Applebaum’s musing on history and cinema are in the context of The Way Back, the recently released Peter Weir film based on a “true story” of prisoners escaping from Stalin’s gulag back in the 1940s. (See the trailer here.) The original story came in the form of a book called The Long Walk by Slavomir Rawicz, a Gulag survivor. It was a controversial book because while it appeared to be a first-hand account of Rawicz’s own story, it later transpired that it had been a story told to him by another escapee.
But Applebaum argues that the story, certainly as portrayed in the film, is “true” in every way that matters. “Many of the camp scenes are taken directly from Soviet archives and memoirs. The starving men scrambling for garbage; the tattooed criminals, playing cards for the clothes of other prisoners; the narrow barracks; the logging camp; the vicious Siberian storms. Among the very plausible characters are an American who went to work on the Moscow subway and fell victim to the Great Terror of 1937, a Polish officer arrested after the Soviet Union’s 1939 invasion of Poland and a Latvian priest whose church was destroyed by the Bolsheviks.”
Joffé argues for the same kind of truth in his There Be Dragons, a truth built into the fictional story of London-based investigative journalist Robert Torres (Scott) who tries to unravel a deadly mystery nearly 70 years old that links his father to the founder of a Catholic organization called Opus Dei, only to discover that the shocking truth is far more than he bargained for.
Roland Joffé describes his experience of bringing the story to the screen in the following terms: “There Be Dragons was a wonderful experience that paralleled the one I had making The Mission. It is an intimate story of love and forgiveness set during one of the most bitter wars of the 20th century. Yet the themes of the film are as relevant today as ever, and I am hopeful that audiences will embrace them in that spirit.”
The film, made for US$35 million, is being distributed in the US by Samuel Goldwyn Films and is being released there on May 6. According to Meyer Gottlieb, president of the company: “We feel privileged to be working with such an acclaimed film-maker in Roland Joffé and look forward to bringing There Be Dragons to audiences everywhere. This beautifully mounted and executed film based on true events is moving and inspirational, and it will make moviegoers cheer and applaud.”
The film has been made in English but rather unusually is having its dubbed Spanish language version released first. Its Spanish distributors have pushed and succeeded in getting it released there on screens across the country from 25 March.

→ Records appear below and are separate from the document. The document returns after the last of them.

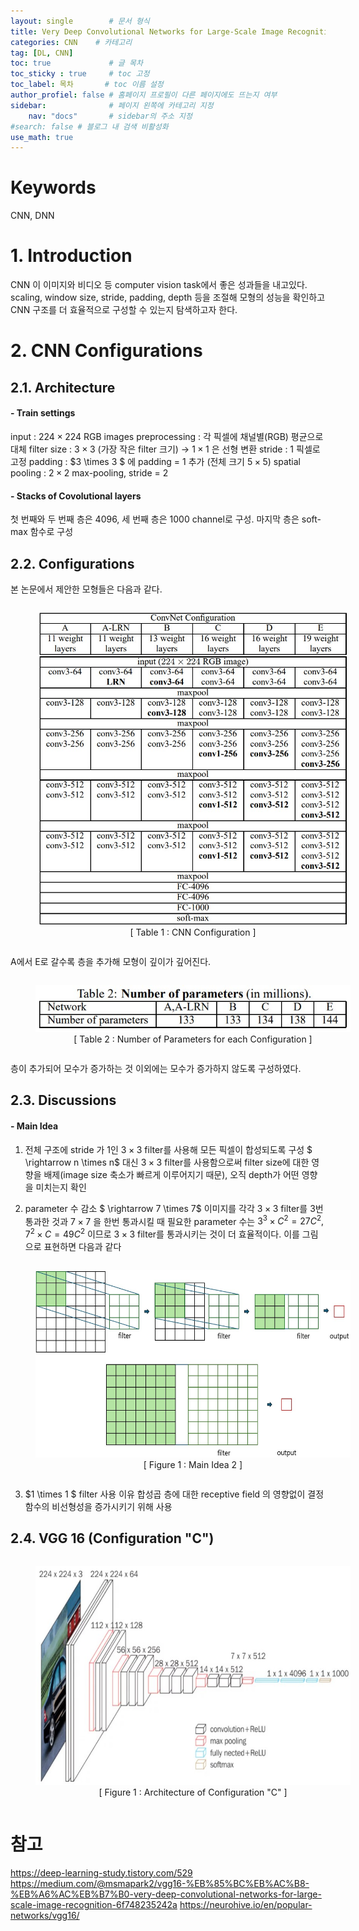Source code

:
 ```yaml
---
layout: single        # 문서 형식
title: Very Deep Convolutional Networks for Large-Scale Image Recognition (2015)       # 제목
categories: CNN    # 카테고리
tag: [DL, CNN]
toc: true             # 글 목차
toc_sticky : true     # toc 고정
toc_label: 목차       # toc 이름 설정
author_profiel: false # 홈페이지 프로필이 다른 페이지에도 뜨는지 여부
sidebar:              # 페이지 왼쪽에 카테고리 지정
    nav: "docs"       # sidebar의 주소 지정
#search: false # 블로그 내 검색 비활성화
use_math: true
---
```

# Keywords
CNN, DNN

# 1. Introduction 
CNN 이 이미지와 비디오 등 computer vision task에서 좋은 성과들을 내고있다. scaling, window size, stride, padding, depth 등을 조절해 모형의 성능을 확인하고 CNN 구조를 더 효율적으로 구성할 수 있는지 탐색하고자 한다. 

# 2. CNN Configurations
## 2.1. Architecture

#### - Train settings
input : $224 \times 224$ RGB images
preprocessing : 각 픽셀에 채널별(RGB) 평균으로 대체
filter size : $3 \times 3$ (가장 작은 filter 크기) -> $1\times 1$ 은 선형 변환
stride : 1 픽셀로 고정
padding : $3 \times 3 $ 에 padding = 1 추가 (전체 크기 $5 \times 5$)
spatial pooling : $2 \times 2$ max-pooling, stride = 2

#### - Stacks of Covolutional layers
첫 번째와 두 번째 층은 4096, 세 번째 층은 1000 channel로 구성. 마지막 층은 soft-max 함수로 구성

## 2.2. Configurations
본 논문에서 제안한 모형들은 다음과 같다. 

<figure style="text-align: center; display: inline-block; width: 100%;">
    <img src = "/images/VGG/Table1.jpg" height = 500>    
    <figcaption style="display: block; width: 100%; text-align: center;">[ Table 1 : CNN Configuration ]</figcaption>
</figure>

A에서 E로 갈수록 층을 추가해 모형이 깊이가 깊어진다. 

<figure style="text-align: center; display: inline-block; width: 100%;">
    <img src = "/images/VGG/Table2.jpg" height = 75>    
    <figcaption style="display: block; width: 100%; text-align: center;">[ Table 2 : Number of Parameters for each Configuration ]</figcaption>
</figure>

층이 추가되어 모수가 증가하는 것 이외에는 모수가 증가하지 않도록 구성하였다.

## 2.3. Discussions 
#### - Main Idea
1. 전체 구조에 stride 가 1인 $3 \times 3$ filter를 사용해 모든 픽셀이 합성되도록 구성
$ \rightarrow n \times n$ 대신 $3 \times 3$ filter를 사용함으로써 filter size에 대한 영향을 배제(image size 축소가 빠르게 이루어지기 때문), 오직 depth가 어떤 영향을 미치는지 확인

2. parameter 수 감소
$ \rightarrow 7 \times 7$ 이미지를 각각 $3 \times 3$ filter를 3번 통과한 것과 $7 \times 7$ 을 한번 통과시킬 때 필요한 parameter 수는 $3^3 \times C^2 = 27 C^2, 7^2 \times C = 49 C^2$ 이므로 $3 \times 3$ filter를 통과시키는 것이 더 효율적이다. 이를 그림으로 표현하면 다음과 같다

<figure style="text-align: center; display: inline-block; width: 100%;">
    <img src = "/images/VGG/idea2.jpg" height = 300>    
    <figcaption style="display: block; width: 100%; text-align: center;">[ Figure 1 : Main Idea 2 ]</figcaption>
</figure>

3. $1 \times 1 $ filter 사용 이유
합성곱 층에 대한 receptive field 의 영향없이 결정함수의 비선형성을 증가시키기 위해 사용


## 2.4. VGG 16 (Configuration "C")
<figure style="text-align: center; display: inline-block; width: 100%;">
    <img src = "/images/VGG/architecture.jpg" height = 350>    
    <figcaption style="display: block; width: 100%; text-align: center;">[ Figure 1 : Architecture of Configuration "C" ]</figcaption>
</figure>



# 참고
https://deep-learning-study.tistory.com/529
https://medium.com/@msmapark2/vgg16-%EB%85%BC%EB%AC%B8-%EB%A6%AC%EB%B7%B0-very-deep-convolutional-networks-for-large-scale-image-recognition-6f748235242a
https://neurohive.io/en/popular-networks/vgg16/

The release in Spain is timely because 2011 marks the 75th anniversary of the Spanish Civil War. During this brutal conflict half a million people may have died and thousands of priests and nuns were murdered. How a still-divided Spanish society will react to this retelling of those events is something which will be watched with great interest.

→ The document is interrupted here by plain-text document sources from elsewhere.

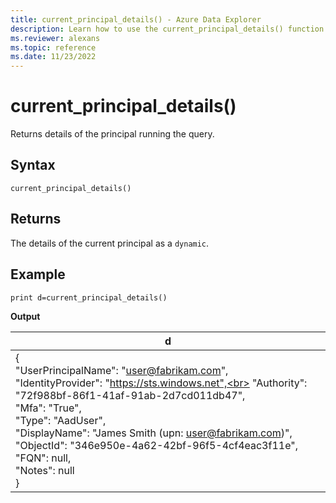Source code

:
 ```yaml
---
title: current_principal_details() - Azure Data Explorer
description: Learn how to use the current_principal_details() function to return the details of the principal running the query. 
ms.reviewer: alexans
ms.topic: reference
ms.date: 11/23/2022
---
```

# current_principal_details()

Returns details of the principal running the query.

## Syntax

`current_principal_details()`

## Returns

The details of the current principal as a `dynamic`.

## Example

<!-- csl: https://help.kusto.windows.net/Samples -->
```kusto
print d=current_principal_details()
```

**Output**

|d|
|---|
|{<br>  "UserPrincipalName": "user@fabrikam.com",<br>  "IdentityProvider": "https://sts.windows.net",<br>  "Authority": "72f988bf-86f1-41af-91ab-2d7cd011db47",<br>  "Mfa": "True",<br>  "Type": "AadUser",<br>  "DisplayName": "James Smith (upn: user@fabrikam.com)",<br>  "ObjectId": "346e950e-4a62-42bf-96f5-4cf4eac3f11e",<br>  "FQN": null,<br>  "Notes": null<br>}|
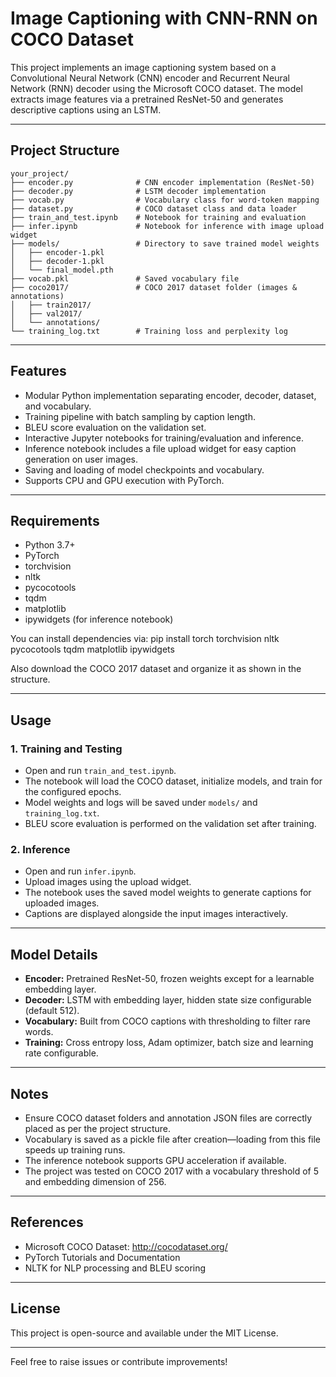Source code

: ﻿# Image Captioning with CNN-RNN on COCO Dataset

This project implements an image captioning system based on a Convolutional Neural Network (CNN) encoder and Recurrent Neural Network (RNN) decoder using the Microsoft COCO dataset. The model extracts image features via a pretrained ResNet-50 and generates descriptive captions using an LSTM.

---

## Project Structure
```
your_project/
├── encoder.py              # CNN encoder implementation (ResNet-50)
├── decoder.py              # LSTM decoder implementation
├── vocab.py                # Vocabulary class for word-token mapping
├── dataset.py              # COCO dataset class and data loader
├── train_and_test.ipynb    # Notebook for training and evaluation
├── infer.ipynb             # Notebook for inference with image upload widget
├── models/                 # Directory to save trained model weights
│   ├── encoder-1.pkl
│   ├── decoder-1.pkl
│   └── final_model.pth
├── vocab.pkl               # Saved vocabulary file
├── coco2017/               # COCO 2017 dataset folder (images & annotations)
│   ├── train2017/
│   ├── val2017/
│   └── annotations/
└── training_log.txt        # Training loss and perplexity log
```



---

## Features

- Modular Python implementation separating encoder, decoder, dataset, and vocabulary.
- Training pipeline with batch sampling by caption length.
- BLEU score evaluation on the validation set.
- Interactive Jupyter notebooks for training/evaluation and inference.
- Inference notebook includes a file upload widget for easy caption generation on user images.
- Saving and loading of model checkpoints and vocabulary.
- Supports CPU and GPU execution with PyTorch.

---

## Requirements

- Python 3.7+
- PyTorch
- torchvision
- nltk
- pycocotools
- tqdm
- matplotlib
- ipywidgets (for inference notebook)

You can install dependencies via:
pip install torch torchvision nltk pycocotools tqdm matplotlib ipywidgets

Also download the COCO 2017 dataset and organize it as shown in the structure.

---

## Usage

### 1. Training and Testing

- Open and run `train_and_test.ipynb`.
- The notebook will load the COCO dataset, initialize models, and train for the configured epochs.
- Model weights and logs will be saved under `models/` and `training_log.txt`.
- BLEU score evaluation is performed on the validation set after training.

### 2. Inference

- Open and run `infer.ipynb`.
- Upload images using the upload widget.
- The notebook uses the saved model weights to generate captions for uploaded images.
- Captions are displayed alongside the input images interactively.

---

## Model Details

- **Encoder:** Pretrained ResNet-50, frozen weights except for a learnable embedding layer.
- **Decoder:** LSTM with embedding layer, hidden state size configurable (default 512).
- **Vocabulary:** Built from COCO captions with thresholding to filter rare words.
- **Training:** Cross entropy loss, Adam optimizer, batch size and learning rate configurable.

---

## Notes

- Ensure COCO dataset folders and annotation JSON files are correctly placed as per the project structure.
- Vocabulary is saved as a pickle file after creation—loading from this file speeds up training runs.
- The inference notebook supports GPU acceleration if available.
- The project was tested on COCO 2017 with a vocabulary threshold of 5 and embedding dimension of 256.

---

## References

- Microsoft COCO Dataset: http://cocodataset.org/
- PyTorch Tutorials and Documentation
- NLTK for NLP processing and BLEU scoring

---

## License

This project is open-source and available under the MIT License.

---

Feel free to raise issues or contribute improvements!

The film’s themes are already resonating with people of all faiths who must make daily choices to “conquer the dragons” – the allusion of the title – they encounter by avoiding conflict in favor of embracing opportunities for forgiveness. Previewers of the movie have described it as “a deeply moving depiction of the triumph of love and forgiveness”.
Motive Entertainment, the company that championed films like Mel Gibson’s The Passion and Disney’s Chronicles of Narnia, have been contracted to promote the film across the US and further afield in the Anglophone world.
Michael Kirke is a freelance writer in Dublin. He blogs at Garvan Hill.